Here is another one I could use a lot:

*PDTTAHIAASTI*

_Please Don't Try This At Home; I Am A Specially Trained Idiot_


----------



## tomaz_423 (Feb 5, 2006)

camaraderie said:


> Tomaz...I appreciate your concern for us and our inability to speak whole words. Of course you have more practice with difficult words there in
> *Republika Slovenija!!! *
> _*Now which easily pronounced state are you from???*_
> _*It is no wonder you find English so EASY!!*_
> ...


Cam, 
I saw your post #18.
*Great job! Even Giu would be proud on you.*
I really like your level of research about out tiny little pocket country.
If I sit in my car I can drive to any of the regions you mentioned in less than 2 hours (I live in 7).
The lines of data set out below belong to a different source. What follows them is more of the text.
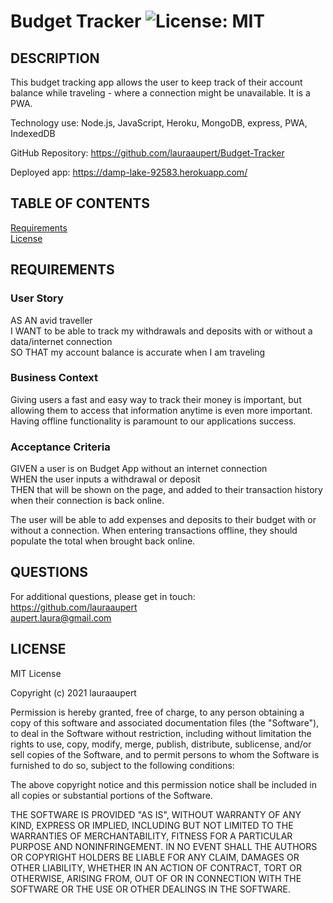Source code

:
# Budget Tracker	![License: MIT](https://img.shields.io/badge/License-MIT-yellow.svg)

## DESCRIPTION

This budget tracking app allows the user to keep track of their account balance while traveling - where a connection might be unavailable. It is a PWA. 

Technology use: Node.js, JavaScript, Heroku, MongoDB, express, PWA, IndexedDB

GitHub Repository: https://github.com/lauraaupert/Budget-Tracker

Deployed app: https://damp-lake-92583.herokuapp.com/

## TABLE OF CONTENTS

[Requirements](#USER)  
[License](#LICENSE)  

## REQUIREMENTS <a name="USER"></a>

### User Story

AS AN avid traveller  
I WANT to be able to track my withdrawals and deposits with or without a data/internet connection  
SO THAT my account balance is accurate when I am traveling  

### Business Context  

Giving users a fast and easy way to track their money is important, but allowing them to access that information anytime is even more important. Having offline functionality is paramount to our applications success.

### Acceptance Criteria  
GIVEN a user is on Budget App without an internet connection  
WHEN the user inputs a withdrawal or deposit  
THEN that will be shown on the page, and added to their transaction history when their connection is back online.  

The user will be able to add expenses and deposits to their budget with or without a connection. When entering transactions offline, they should populate the total when brought back online.  

## QUESTIONS <a name="QUESTIONS"></a>
For additional questions, please get in touch:  
https://github.com/lauraaupert  
aupert.laura@gmail.com

## LICENSE
MIT License

Copyright (c) 2021 lauraaupert

Permission is hereby granted, free of charge, to any person obtaining a copy
of this software and associated documentation files (the "Software"), to deal
in the Software without restriction, including without limitation the rights
to use, copy, modify, merge, publish, distribute, sublicense, and/or sell
copies of the Software, and to permit persons to whom the Software is
furnished to do so, subject to the following conditions:

The above copyright notice and this permission notice shall be included in all
copies or substantial portions of the Software.

THE SOFTWARE IS PROVIDED "AS IS", WITHOUT WARRANTY OF ANY KIND, EXPRESS OR
IMPLIED, INCLUDING BUT NOT LIMITED TO THE WARRANTIES OF MERCHANTABILITY,
FITNESS FOR A PARTICULAR PURPOSE AND NONINFRINGEMENT. IN NO EVENT SHALL THE
AUTHORS OR COPYRIGHT HOLDERS BE LIABLE FOR ANY CLAIM, DAMAGES OR OTHER
LIABILITY, WHETHER IN AN ACTION OF CONTRACT, TORT OR OTHERWISE, ARISING FROM,
OUT OF OR IN CONNECTION WITH THE SOFTWARE OR THE USE OR OTHER DEALINGS IN THE
SOFTWARE.
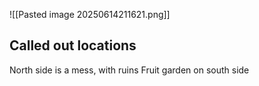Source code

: ![[Pasted image 20250614211621.png]]

## Called out locations
North side is a mess, with ruins
Fruit garden on south side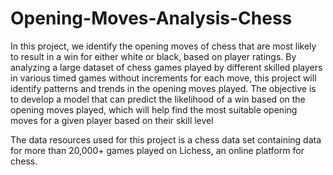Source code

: # Opening-Moves-Analysis-Chess

In this project, we identify the opening moves of chess that are most likely to result in a win for either white or black, based on player ratings. By analyzing a large dataset of chess games played by different skilled players in various timed games without increments for each move, this project will identify patterns and trends in the opening moves played. The objective is to develop a model that can predict the likelihood of a win based on the opening moves played, which will help find the most suitable opening moves for a given player based on their skill level

The data resources used for this project is a chess data set containing data for more than 20,000+ games played on Lichess, an online platform for chess. 
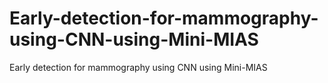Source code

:# Early-detection-for-mammography-using-CNN-using-Mini-MIAS
Early detection for mammography using CNN using Mini-MIAS
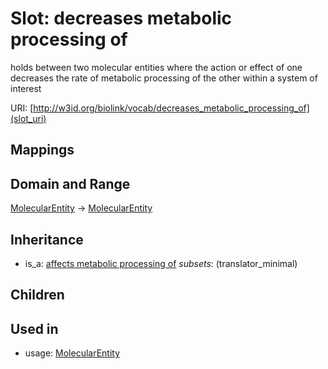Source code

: # Slot: decreases metabolic processing of


holds between two molecular entities where the action or effect of one decreases the rate of metabolic processing of the other within a system of interest

URI: [http://w3id.org/biolink/vocab/decreases_metabolic_processing_of](slot_uri)
## Mappings

## Domain and Range

[MolecularEntity](MolecularEntity.md) -> [MolecularEntity](MolecularEntity.md)
## Inheritance

 *  is_a: [affects metabolic processing of](affects_metabolic_processing_of.md) *subsets*: (translator_minimal)
## Children

## Used in

 *  usage: [MolecularEntity](MolecularEntity.md)
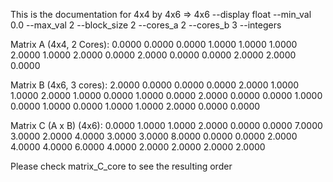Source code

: This is the documentation for 4x4 by 4x6 => 4x6
--display float --min_val 0.0 --max_val 2 --block_size 2 --cores_a 2 --cores_b 3 --integers

Matrix A (4x4, 2 Cores):
0.0000   0.0000   0.0000   1.0000
1.0000   1.0000   2.0000   1.0000
2.0000   0.0000   2.0000   0.0000
0.0000   2.0000   2.0000   0.0000

Matrix B (4x6, 3 cores):
2.0000   0.0000   0.0000   0.0000   2.0000   1.0000
1.0000   2.0000   1.0000   0.0000   1.0000   0.0000
2.0000   0.0000   0.0000   1.0000   0.0000   1.0000
0.0000   1.0000   1.0000   2.0000   0.0000   0.0000

Matrix C (A x B) (4x6):
0.0000   1.0000   1.0000   2.0000   0.0000   0.0000
7.0000   3.0000   2.0000   4.0000   3.0000   3.0000
8.0000   0.0000   0.0000   2.0000   4.0000   4.0000
6.0000   4.0000   2.0000   2.0000   2.0000   2.0000

Please check matrix_C_core to see the resulting order
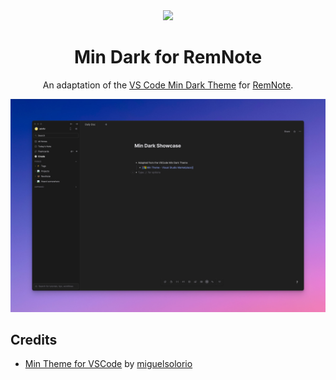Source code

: <div align="center">

<img src="https://raw.githubusercontent.com/arn4v/remnote-min-dark/main/icon.png" width="140" />

# Min Dark for RemNote

An adaptation of the [VS Code Min Dark Theme](https://marketplace.visualstudio.com/items?itemName=miguelsolorio.min-theme) for [RemNote](https://remnote.com).

![](https://raw.githubusercontent.com/arn4v/remnote-min-dark/main/screenshot.jpg)

</div>

## Credits

- [Min Theme for VSCode](https://github.com/miguelsolorio/min-theme) by [miguelsolorio](https://github.com/miguelsolorio)
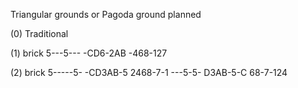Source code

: Triangular grounds or Pagoda ground
planned

(0) Traditional

(1) brick
5---5---
-CD6-2AB
-468-127

(2) brick
5-----5-
-CD3AB-5
2468-7-1
---5-5-
D3AB-5-C
68-7-124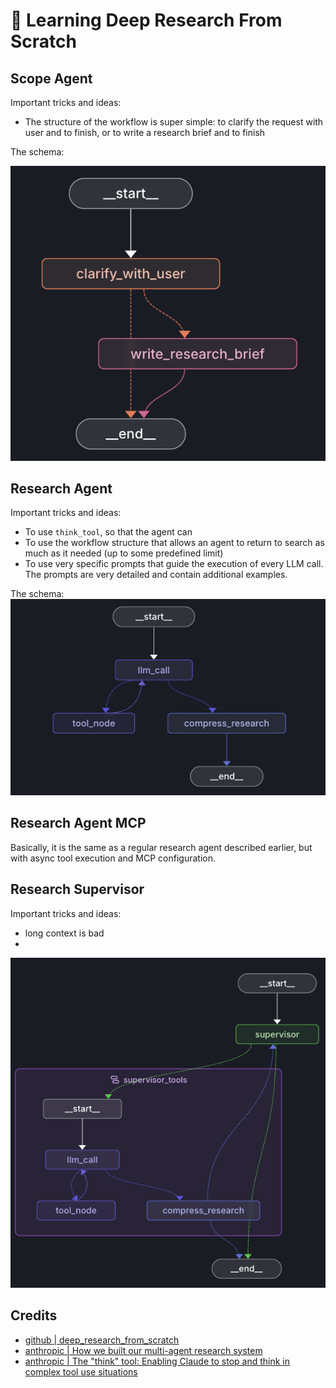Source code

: # 🧱 Learning Deep Research From Scratch 

## Scope Agent

Important tricks and ideas:
- The structure of the workflow is super simple: to clarify the request with user and to finish, or to write a research brief and to finish

The schema: 

![Screenshot 2025-09-03 at 14.22.06.png](pics/Screenshot%202025-09-03%20at%2014.22.06.png)

## Research Agent

Important tricks and ideas:
- To use `think_tool`, so that the agent can 
- To use the workflow structure that allows an agent to return to search as much as it needed (up to some predefined limit)
- To use very specific prompts that guide the execution of every LLM call. The prompts are very detailed and contain additional examples.

The schema:  
![Screenshot 2025-09-03 at 14.22.15.png](pics/Screenshot%202025-09-03%20at%2014.22.15.png)

## Research Agent MCP

Basically, it is the same as a regular research agent described earlier, but with async tool execution and MCP configuration.


## Research Supervisor

Important tricks and ideas:
- long context is bad
- 

![Screenshot 2025-09-03 at 15.38.33.png](pics/Screenshot%202025-09-03%20at%2015.38.33.png)


## Credits

- [github | deep_research_from_scratch](https://github.com/langchain-ai/deep_research_from_scratch/tree/main?tab=readme-ov-file)
- [anthropic | How we built our multi-agent research system](https://www.anthropic.com/engineering/multi-agent-research-system)
- [anthropic | The "think" tool: Enabling Claude to stop and think in complex tool use situations](https://www.anthropic.com/engineering/claude-think-tool)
Actually I am out of the country in 2 hours whether I turn N, S, E or W. Total population is 2 mil. people.

For our kids Texas is easy (except that we do not have letter X in our alphabet), but New York is very difficult. Indeed.
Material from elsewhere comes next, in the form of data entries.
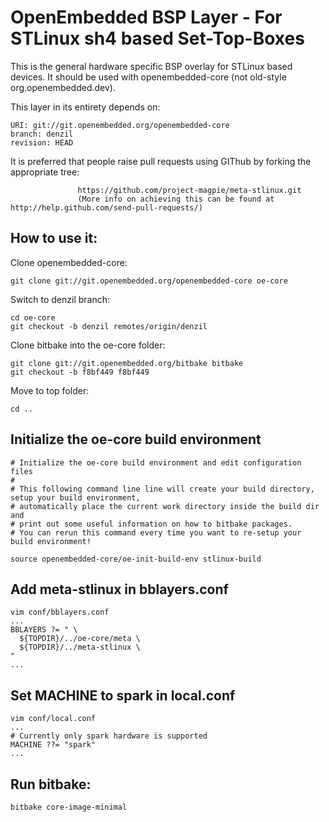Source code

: OpenEmbedded BSP Layer - For STLinux sh4 based Set-Top-Boxes 
============================================================

This is the general hardware specific BSP overlay for STLinux based devices.
It should be used with openembedded-core (not old-style org.openembedded.dev).


This layer in its entirety depends on:

    URI: git://git.openembedded.org/openembedded-core
    branch: denzil 
    revision: HEAD

It is preferred that people raise pull requests using GIThub by forking the appropriate tree:

                   https://github.com/project-magpie/meta-stlinux.git
                   (More info on achieving this can be found at http://help.github.com/send-pull-requests/)


How to use it:
--------------

Clone openembedded-core:

    git clone git://git.openembedded.org/openembedded-core oe-core

Switch to denzil branch:

    cd oe-core
    git checkout -b denzil remotes/origin/denzil

Clone bitbake into the oe-core folder:

    git clone git://git.openembedded.org/bitbake bitbake
    git checkout -b f8bf449 f8bf449

Move to top folder:

    cd ..
    
## Initialize the oe-core build environment 
    # Initialize the oe-core build environment and edit configuration files 
    # 
    # This following command line line will create your build directory, setup your build environment,
    # automatically place the current work directory inside the build dir and
    # print out some useful information on how to bitbake packages.
    # You can rerun this command every time you want to re-setup your build environment!

    source openembedded-core/oe-init-build-env stlinux-build

## Add meta-stlinux in bblayers.conf 
    vim conf/bblayers.conf
    ...
    BBLAYERS ?= " \
      ${TOPDIR}/../oe-core/meta \
      ${TOPDIR}/../meta-stlinux \
    "
    ...
## Set MACHINE to spark in local.conf
    vim conf/local.conf
    ...
    # Currently only spark hardware is supported
    MACHINE ??= "spark"
    ...
    

    
## Run bitbake: 

    bitbake core-image-minimal 


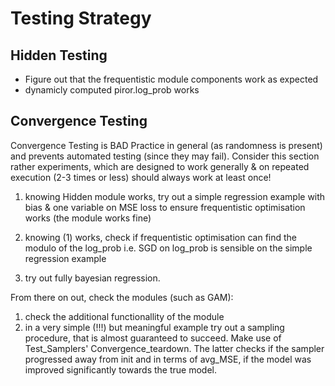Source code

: # Testing Strategy

## Hidden Testing

* Figure out that the frequentistic module components work as expected
* dynamicly computed piror.log_prob works

## Convergence Testing

Convergence Testing is BAD Practice in general (as randomness is present)
and prevents automated testing (since they may fail). Consider this section rather experiments, which are designed to
work generally & on repeated execution (2-3 times or less)
should always work at least once!

1. knowing Hidden module works, try out a simple regression example with bias & one variable on MSE loss to ensure
   frequentistic optimisation works (the module works fine)

2. knowing (1) works, check if frequentistic optimisation can find the modulo of the log_prob i.e. SGD on log_prob is
   sensible on the simple regression example

3. try out fully bayesian regression.

From there on out, check the modules (such as GAM):

1. check the additional functionallity of the module
2. in a very simple (!!!) but meaningful example try out a sampling procedure, that is almost guaranteed to succeed.
   Make use of Test_Samplers' Convergence_teardown. The latter checks if the sampler progressed away from init and in
   terms of avg_MSE, if the model was improved significantly towards the true model.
But you did miss the point about our history. 
Yes, we only have independent sate from 1991 (More or less independent as being part of EU is almost as bad as being part of Yugoslavia).
But we had a Bible translated into Slovene language before anyone in US could read or write (this is a low one as it was in Columbus times).

And boating related: Did you know that a boat propeller was invented in Slovenia? The guy (Ressel) was born elsewhere, but he worked in Slovenia and is buried in Ljubljana (where I am from).

And yes, your boat is bigger. But you only because no-one wants to buy her.   
I would but don't have the $$$ - better a French boat than no boat.


----------



## camaraderie (May 22, 2002)

Tomaz...LOL...glad you enjoyed the fun....now as they say in Slovenia ...

Get the jkxsfidddndoopzxc out of here!! (G)


----------